Just another Reality-based bubble in the foam of the multiverse.

Saturday, January 12, 2008

The Money Party Rulz

You get some interesting questions out here on the high plains of cyberspace. From The Existentialist Cowboy, a link to a Op-Ed News piece:



Why would Diebold prefer Hillary to Obama? As Len Hart's thread points out they're both pandering to corporate donors and their constituents with meaningless platitudes. Rove was trying to posture Hillary as the opposing "contender" back in 2005. Then there's that maverick Republican, Chuck Hagel.

...Hagel sits on the Board of Directors of a holding company called McCarthy Group. They claim to be an investment firm with a diverse portfolio upwards of 1 billion dollars. Anyways, here is the kicker.

McCarthy Group owns ES & S and Diebold. Both highly controversial Evoting machines. I believe he also was one of their CEO's when they were just starting. Even more damning both those companies were created by 2 brothers who are heavy GOP supporters...

" -Senator Charles Hagel, a Nebraska Republican, has a controlling financial stake in the McCarthy Group, which in turn owns ES&S. Nebraska voters cast their votes on ES&S DREs. Further, Michael McCarthy, chairman of the McCarthy Group, served as Hagel's campaign treasurer from 1999 until 2002.

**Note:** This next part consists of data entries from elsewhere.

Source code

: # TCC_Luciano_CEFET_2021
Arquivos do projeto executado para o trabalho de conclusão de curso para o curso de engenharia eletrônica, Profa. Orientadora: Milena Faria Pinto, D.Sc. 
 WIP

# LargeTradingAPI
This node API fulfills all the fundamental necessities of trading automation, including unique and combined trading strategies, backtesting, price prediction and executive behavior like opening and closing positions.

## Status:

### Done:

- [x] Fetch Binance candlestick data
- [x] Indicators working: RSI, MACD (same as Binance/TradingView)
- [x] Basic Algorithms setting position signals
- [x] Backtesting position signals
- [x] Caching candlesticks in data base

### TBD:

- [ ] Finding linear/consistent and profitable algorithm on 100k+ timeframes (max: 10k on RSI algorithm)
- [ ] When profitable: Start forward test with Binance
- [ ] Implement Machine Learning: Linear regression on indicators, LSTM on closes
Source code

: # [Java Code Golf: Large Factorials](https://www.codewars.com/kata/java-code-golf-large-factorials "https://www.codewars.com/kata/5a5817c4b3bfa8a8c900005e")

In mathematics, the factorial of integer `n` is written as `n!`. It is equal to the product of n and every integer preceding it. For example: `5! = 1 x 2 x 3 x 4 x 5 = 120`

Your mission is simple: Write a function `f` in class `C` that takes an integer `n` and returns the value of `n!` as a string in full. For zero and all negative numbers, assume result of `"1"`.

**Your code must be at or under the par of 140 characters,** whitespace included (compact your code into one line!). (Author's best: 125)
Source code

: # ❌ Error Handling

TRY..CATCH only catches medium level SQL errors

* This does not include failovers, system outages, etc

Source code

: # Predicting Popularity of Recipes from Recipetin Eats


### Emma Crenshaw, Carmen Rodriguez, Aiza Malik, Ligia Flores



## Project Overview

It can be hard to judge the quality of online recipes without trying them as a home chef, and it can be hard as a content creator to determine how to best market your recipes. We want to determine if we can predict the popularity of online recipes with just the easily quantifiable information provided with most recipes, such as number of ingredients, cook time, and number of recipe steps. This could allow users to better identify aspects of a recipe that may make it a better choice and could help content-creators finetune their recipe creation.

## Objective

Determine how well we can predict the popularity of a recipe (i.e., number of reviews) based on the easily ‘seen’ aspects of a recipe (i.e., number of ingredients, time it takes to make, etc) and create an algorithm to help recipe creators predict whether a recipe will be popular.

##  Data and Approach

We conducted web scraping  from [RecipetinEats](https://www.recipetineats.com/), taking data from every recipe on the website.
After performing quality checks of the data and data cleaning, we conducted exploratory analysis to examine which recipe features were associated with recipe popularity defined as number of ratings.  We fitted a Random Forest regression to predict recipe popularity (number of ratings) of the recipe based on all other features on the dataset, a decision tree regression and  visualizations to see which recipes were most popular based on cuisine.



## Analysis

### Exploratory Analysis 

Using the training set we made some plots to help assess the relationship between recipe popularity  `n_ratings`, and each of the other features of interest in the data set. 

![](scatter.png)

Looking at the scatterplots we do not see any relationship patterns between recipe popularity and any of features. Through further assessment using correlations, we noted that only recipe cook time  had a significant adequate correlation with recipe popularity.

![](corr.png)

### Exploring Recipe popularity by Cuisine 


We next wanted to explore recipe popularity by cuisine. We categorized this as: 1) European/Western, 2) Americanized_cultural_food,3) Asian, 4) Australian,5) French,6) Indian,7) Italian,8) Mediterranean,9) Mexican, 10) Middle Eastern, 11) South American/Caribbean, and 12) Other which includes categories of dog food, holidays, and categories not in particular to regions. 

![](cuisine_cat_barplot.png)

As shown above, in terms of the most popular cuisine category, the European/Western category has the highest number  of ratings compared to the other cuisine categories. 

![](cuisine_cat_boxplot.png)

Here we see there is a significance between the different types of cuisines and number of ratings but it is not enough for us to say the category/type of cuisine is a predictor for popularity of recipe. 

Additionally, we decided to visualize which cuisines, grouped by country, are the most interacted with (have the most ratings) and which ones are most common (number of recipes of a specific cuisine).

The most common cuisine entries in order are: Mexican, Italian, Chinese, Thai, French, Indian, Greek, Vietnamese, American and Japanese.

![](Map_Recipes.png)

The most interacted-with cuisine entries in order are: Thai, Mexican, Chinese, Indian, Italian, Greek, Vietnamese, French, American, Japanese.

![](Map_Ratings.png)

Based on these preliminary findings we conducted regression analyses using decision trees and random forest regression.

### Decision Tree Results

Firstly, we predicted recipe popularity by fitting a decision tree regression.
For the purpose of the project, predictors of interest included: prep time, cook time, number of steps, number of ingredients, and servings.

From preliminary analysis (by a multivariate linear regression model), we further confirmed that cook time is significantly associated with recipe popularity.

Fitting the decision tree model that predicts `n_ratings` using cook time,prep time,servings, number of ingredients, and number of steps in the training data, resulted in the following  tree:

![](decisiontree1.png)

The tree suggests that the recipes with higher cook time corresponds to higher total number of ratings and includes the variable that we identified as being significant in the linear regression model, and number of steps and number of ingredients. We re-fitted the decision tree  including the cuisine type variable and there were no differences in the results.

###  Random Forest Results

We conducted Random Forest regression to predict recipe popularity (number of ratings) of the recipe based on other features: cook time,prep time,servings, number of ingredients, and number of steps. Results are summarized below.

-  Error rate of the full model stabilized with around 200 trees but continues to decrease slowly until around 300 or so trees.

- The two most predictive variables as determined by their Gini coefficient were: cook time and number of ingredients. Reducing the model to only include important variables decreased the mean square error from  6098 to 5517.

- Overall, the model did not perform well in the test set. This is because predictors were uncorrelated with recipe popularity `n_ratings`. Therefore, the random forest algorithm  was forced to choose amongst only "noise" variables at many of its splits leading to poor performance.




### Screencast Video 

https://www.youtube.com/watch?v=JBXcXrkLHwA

-Leaders of the nation's two largest DRE manufacturers, Diebold and ES&S, are a pair of brothers. Bob Urosevich is president of Diebold's election system division, while Todd Urosevich is a vice-president of ES&S."
Stephen Miller, 9/8/04


I'd agree with the Gnome:

...There are two parties, so-called, but they're really factions of the same party, the Business Party... Traditionally, the Democrats are the party of Keynesian growth, and the Republicans the party of fiscal conservatism. So doesn't it strike you that something must have happened? Well, actually, it makes sense. Both parties are essentially the same party. The only question is how coalitions of investors have shifted around on tactical issues now and then. As they do, the parties shift to opposite positions, within a narrow spectrum.


This doesn't mean there isn't competition in the Boardroom. Often the fiercest competitors at work are people within the same Company trying to grab the same job. Regardless of what they say to get position, they'll be just as ruthless once they're in the Boss's chair.